Only 20% of instances on Azure are Linux. They're effectively catering to Microsoft shops that are too deeply invested in the tech over the years to get out and into something better. AWS is successful because they offer the best quality of service and the richest feature set. Consider I tried hosting SportsTwo on Digital Ocean, and that lasted for just a few days. The service was crap. Now it's on AWS in the Oregon facility and running like a top. The thought of using Azure never once entered my mind. It wasn't at all a consideration. I wanted the cadillac of services. Nothing but the best.
I am not fighting with anything about AWS being better than Azure for general use - we use it as well, I just do not think that AWS is chosen because of Linux support. We had Linux machines running on Azure - and it was easy to set up and the machines ran fine - there is really nothing in the "compute" side of the cloud that make AWS better than Azure because of Linux support. Nothing. There are more instance types on AWS and there are pre-defined AMIs that you can use as a starting point - which is nice, but again, this is really not the reason you choose AWS over other stuff. AWS is the best all-around public cloud platform because they have more services to just ease your pain points. Microsoft is not there (although they are better than Google/IBM etc...) - but they do have some things going for them - moving legacy Windows is definitely one, I believe that as far as raw power for super-huge apps with needs for tons of resources is another place where they are better (probably because of their experience running these huge games for XBox One and running the deep-learning and prediction engines for Bing). Finally anyone that wants a hybrid cloud solution - so mission critical and secure data remains in house is likely to choose Azure over AWS - they simply have a lot more to sell in this area. If I remember correctly, as quick as AWS is growing - Azure actually grew faster last year, at least from a revenue point. BTW - let's avoid the Cadillac of ... references, I do not think that AWS want to be associated with a company that can make some great products but has real problems selling them.

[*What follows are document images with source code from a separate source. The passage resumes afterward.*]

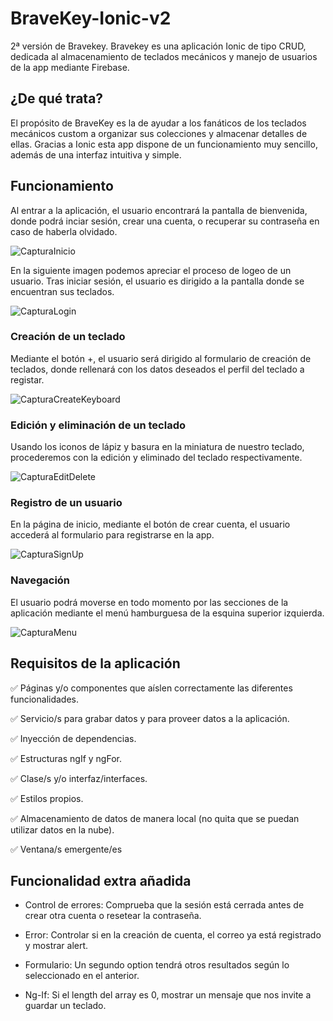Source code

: # BraveKey-Ionic-v2
2ª versión de Bravekey. Bravekey es una aplicación Ionic de tipo CRUD, dedicada al almacenamiento de teclados mecánicos y manejo de usuarios de la app mediante Firebase.

## ¿De qué trata?
El propósito de BraveKey es la de ayudar a los fanáticos de los teclados mecánicos custom a organizar sus colecciones y almacenar detalles de ellas.
Gracias a Ionic esta app dispone de un funcionamiento muy sencillo, además de una interfaz intuitiva y simple.

## Funcionamiento
Al entrar a la aplicación, el usuario encontrará la pantalla de bienvenida, donde podrá inciar sesión, crear una cuenta, o recuperar su contraseña en caso de haberla olvidado.

![CapturaInicio](https://github.com/torrespedrob/BraveKey-Ionic-v2/blob/main/CapturaInicio.png)

En la siguiente imagen podemos apreciar el proceso de logeo de un usuario. Tras iniciar sesión, el usuario es dirigido a la pantalla donde se encuentran sus teclados.

![CapturaLogin](https://github.com/torrespedrob/BraveKey-Ionic-v2/blob/main/CapturaLogin.gif)

### Creación de un teclado
Mediante el botón +, el usuario será dirigido al formulario de creación de teclados, donde rellenará con los datos deseados el perfil del teclado a registar.

![CapturaCreateKeyboard](https://github.com/torrespedrob/BraveKey-Ionic-v2/blob/main/CapturaCreateKeyboard.gif)

### Edición y eliminación de un teclado
Usando los iconos de lápiz y basura en la miniatura de nuestro teclado, procederemos con la edición y eliminado del teclado respectivamente.

![CapturaEditDelete](https://github.com/torrespedrob/BraveKey-Ionic-v2/blob/main/CapturaEditDelete.gif)

### Registro de un usuario
En la página de inicio, mediante el botón de crear cuenta, el usuario accederá al formulario para registrarse en la app.

![CapturaSignUp](https://github.com/torrespedrob/BraveKey-Ionic-v2/blob/main/CapturaSignUp.gif)

### Navegación
El usuario podrá moverse en todo momento por las secciones de la aplicación mediante el menú hamburguesa de la esquina superior izquierda.

![CapturaMenu](https://github.com/torrespedrob/BraveKey-Ionic-v2/blob/main/CapturaMenu.png)

## Requisitos de la aplicación
✅ Páginas y/o componentes que aíslen correctamente las diferentes funcionalidades.

✅ Servicio/s para grabar datos y para proveer datos a la aplicación.

✅ Inyección de dependencias.

✅ Estructuras ngIf y ngFor.

✅ Clase/s y/o interfaz/interfaces.

✅ Estilos propios.

✅ Almacenamiento de datos de manera local (no quita que se puedan utilizar datos en la nube).

✅ Ventana/s emergente/es

## Funcionalidad extra añadida
* Control de errores: Comprueba que la sesión está cerrada antes de crear otra cuenta o resetear la contraseña.
 
* Error: Controlar si en la creación de cuenta, el correo ya está registrado y mostrar alert.
 
* Formulario: Un segundo option tendrá otros resultados según lo seleccionado en el anterior.

* Ng-If: Si el length del array es 0, mostrar un mensaje que nos invite a guardar un teclado.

The HOST OS on all those AWS physical machines is Redhat LINUX. And Xen hypervisor. Millions of servers. I'm pretty sure Azure runs in some variety of Windoze. http://www.zdnet.com/article/amazon-ec2-cloud-is-made-up-of-almost-half-a-million-linux-servers/ Edit: https://en.m.wikipedia.org/wiki/Microsoft_Azure Microsoft Azure has been described as a "cloud layer" on top of a number of Windows Server systems, which use Windows Server 2008 and a customized version of Hyper-V, known as the Microsoft Azure Hypervisor to provide virtualization of services
An article by forbes says AWS is 10x bigger than Azure. And they estimate Azure revenues at $125M a quarter. And... http://www.forbes.com/sites/louiscolumbus/2015/04/15/sizing-microsoft-azure-and-amazon-aws-revenue/ Deutsche Bank predicts that AWS will maintain its overwhelming lead in cloud infrastructure services over Microsoft Azure, Google, IBM and others. This is based on scale of operations and AWS’s success in moving “up the stack” to premium services. The researchers found Microsoft too tethered to the Microsoft stack to challenge the scale of AWS today, and a more open approach to third party technologies including Red Hat Linux have the potential to become growth catalysts.